I spent Sunday afternoon making this Venezuelan pot roast from Sam Sifton and The New York Times while I waited for the Ravens to lose in soul crushing fashion to the hated Steelers. Oh well... at least the food was good (and if I'm honest I'll say the game was good to, but it's never so rewarding for you team to lose "The Game of the Year"). A first for me here, in that I had never made caramel before, which is the base of the sauce and source of the color. The sauce never got quite as dark as the picture in the Times, and I wonder if my inexperience with making caramel was part of the issue... I was pretty scared of burning it (Why? I'm not sure...  it's just sugar and water... and I could have just done it again if I ruined it) so I might have turned off the heat before it got dark enough. Here are Sifton's comments regarding the caramel sauce:
And so we begin with caramel, a chemistry-class lesson for the home. Sugar is dissolved in water and heated until the water evaporates and the sugar molecules break down, turning heavy and dark. Add to this sticky pool some vinegar and dry red wine, which impart savory, acidic notes to what will amount to a braising liquid, as well as some brown sugar for rustic depth. Pour the liquids carefully, for the caramel will spatter and hiss. Then allow the sauce to become whole again, stirring occasionally.
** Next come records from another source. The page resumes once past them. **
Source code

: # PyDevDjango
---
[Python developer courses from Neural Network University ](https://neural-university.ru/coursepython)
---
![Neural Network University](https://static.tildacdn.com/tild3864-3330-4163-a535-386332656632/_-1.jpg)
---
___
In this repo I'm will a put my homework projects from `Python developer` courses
It was heavy and sticky... but not uniformly dark... so I think I abandoned ship a little early. But the "savory, acidic notes" came through like a champ, so I can't say I'm disappointed really...  it's just a note for next time to try to push it a little farther. Another interesting aspect, and not obvious from the picture, is that the roast itself really did turn a deep shade of velvet at midnight as it rested... it was more of a deep red when I was basting and turning it. I'm not sure what sugar chemistry led to that transformation, but it was pretty cool. Don't forget to cut against the grain when you are slicing up the beef... I forgot when I started, so I had my own little lab experiment between the two cuts... and the difference is epic.

I didn't even think to make rice with it... not reading Mr. Sifton's recommendations closely enough... but it's so obviously the perfect thing to soak up the amazing sauce that I'll be making some tonight for the... even better a day later (I hope)... leftovers.

All in all I was pretty pleased. Reminiscent of ropa veija because of the tenderness of the beef and presence of the peppers, but infinitely more complex in its flavors. Worth making on a free weekend afternoon... I bet it will impress.